# [Supplied information]
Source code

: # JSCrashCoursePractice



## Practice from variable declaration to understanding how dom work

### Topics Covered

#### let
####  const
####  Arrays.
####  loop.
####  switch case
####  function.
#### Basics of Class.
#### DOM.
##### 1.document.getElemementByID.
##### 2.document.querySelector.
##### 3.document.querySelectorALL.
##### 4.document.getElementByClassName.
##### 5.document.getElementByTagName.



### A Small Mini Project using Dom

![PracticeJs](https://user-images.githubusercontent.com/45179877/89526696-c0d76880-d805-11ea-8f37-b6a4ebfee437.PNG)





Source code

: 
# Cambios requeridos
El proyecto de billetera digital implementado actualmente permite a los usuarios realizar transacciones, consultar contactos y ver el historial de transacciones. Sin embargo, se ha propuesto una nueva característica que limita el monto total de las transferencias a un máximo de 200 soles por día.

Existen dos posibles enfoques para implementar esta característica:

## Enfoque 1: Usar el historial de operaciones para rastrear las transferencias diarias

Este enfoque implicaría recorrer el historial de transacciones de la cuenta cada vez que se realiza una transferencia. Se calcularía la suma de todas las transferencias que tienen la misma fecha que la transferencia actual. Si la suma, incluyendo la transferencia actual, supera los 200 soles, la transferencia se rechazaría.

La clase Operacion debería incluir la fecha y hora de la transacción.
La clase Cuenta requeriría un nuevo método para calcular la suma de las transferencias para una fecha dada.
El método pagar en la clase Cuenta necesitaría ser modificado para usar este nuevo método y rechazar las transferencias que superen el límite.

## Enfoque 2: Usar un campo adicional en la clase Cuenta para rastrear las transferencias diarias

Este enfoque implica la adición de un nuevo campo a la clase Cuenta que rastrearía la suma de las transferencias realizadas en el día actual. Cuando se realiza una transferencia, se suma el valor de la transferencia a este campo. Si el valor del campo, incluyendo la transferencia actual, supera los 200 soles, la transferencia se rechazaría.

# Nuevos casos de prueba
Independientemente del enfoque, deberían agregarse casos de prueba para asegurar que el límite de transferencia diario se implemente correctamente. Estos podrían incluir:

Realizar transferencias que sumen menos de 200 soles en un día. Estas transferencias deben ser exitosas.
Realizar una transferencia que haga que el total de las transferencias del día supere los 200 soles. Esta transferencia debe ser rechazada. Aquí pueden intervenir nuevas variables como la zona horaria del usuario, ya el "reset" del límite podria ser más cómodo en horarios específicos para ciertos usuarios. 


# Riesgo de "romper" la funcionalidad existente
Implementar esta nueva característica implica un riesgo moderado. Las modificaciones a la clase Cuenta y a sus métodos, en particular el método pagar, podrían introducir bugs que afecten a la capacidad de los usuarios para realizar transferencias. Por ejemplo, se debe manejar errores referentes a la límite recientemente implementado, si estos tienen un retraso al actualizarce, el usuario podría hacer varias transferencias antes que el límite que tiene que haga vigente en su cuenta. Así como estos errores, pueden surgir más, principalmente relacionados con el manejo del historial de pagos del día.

# [What needs to be done]
Your task is to copy every entry above, exactly as written.

# [Your response]
Source code

: # JSCrashCoursePractice



## Practice from variable declaration to understanding how dom work

### Topics Covered

#### let
####  const
####  Arrays.
####  loop.
####  switch case
####  function.
#### Basics of Class.
#### DOM.
##### 1.document.getElemementByID.
##### 2.document.querySelector.
##### 3.document.querySelectorALL.
##### 4.document.getElementByClassName.
##### 5.document.getElementByTagName.



### A Small Mini Project using Dom

![PracticeJs](https://user-images.githubusercontent.com/45179877/89526696-c0d76880-d805-11ea-8f37-b6a4ebfee437.PNG)





Source code

: 
# Cambios requeridos
El proyecto de billetera digital implementado actualmente permite a los usuarios realizar transacciones, consultar contactos y ver el historial de transacciones. Sin embargo, se ha propuesto una nueva característica que limita el monto total de las transferencias a un máximo de 200 soles por día.

Existen dos posibles enfoques para implementar esta característica:

## Enfoque 1: Usar el historial de operaciones para rastrear las transferencias diarias

Este enfoque implicaría recorrer el historial de transacciones de la cuenta cada vez que se realiza una transferencia. Se calcularía la suma de todas las transferencias que tienen la misma fecha que la transferencia actual. Si la suma, incluyendo la transferencia actual, supera los 200 soles, la transferencia se rechazaría.

La clase Operacion debería incluir la fecha y hora de la transacción.
La clase Cuenta requeriría un nuevo método para calcular la suma de las transferencias para una fecha dada.
El método pagar en la clase Cuenta necesitaría ser modificado para usar este nuevo método y rechazar las transferencias que superen el límite.

## Enfoque 2: Usar un campo adicional en la clase Cuenta para rastrear las transferencias diarias

Este enfoque implica la adición de un nuevo campo a la clase Cuenta que rastrearía la suma de las transferencias realizadas en el día actual. Cuando se realiza una transferencia, se suma el valor de la transferencia a este campo. Si el valor del campo, incluyendo la transferencia actual, supera los 200 soles, la transferencia se rechazaría.

# Nuevos casos de prueba
Independientemente del enfoque, deberían agregarse casos de prueba para asegurar que el límite de transferencia diario se implemente correctamente. Estos podrían incluir:

Realizar transferencias que sumen menos de 200 soles en un día. Estas transferencias deben ser exitosas.
Realizar una transferencia que haga que el total de las transferencias del día supere los 200 soles. Esta transferencia debe ser rechazada. Aquí pueden intervenir nuevas variables como la zona horaria del usuario, ya el "reset" del límite podria ser más cómodo en horarios específicos para ciertos usuarios. 


# Riesgo de "romper" la funcionalidad existente
Implementar esta nueva característica implica un riesgo moderado. Las modificaciones a la clase Cuenta y a sus métodos, en particular el método pagar, podrían introducir bugs que afecten a la capacidad de los usuarios para realizar transferencias. Por ejemplo, se debe manejar errores referentes a la límite recientemente implementado, si estos tienen un retraso al actualizarce, el usuario podría hacer varias transferencias antes que el límite que tiene que haga vigente en su cuenta. Así como estos errores, pueden surgir más, principalmente relacionados con el manejo del historial de pagos del día.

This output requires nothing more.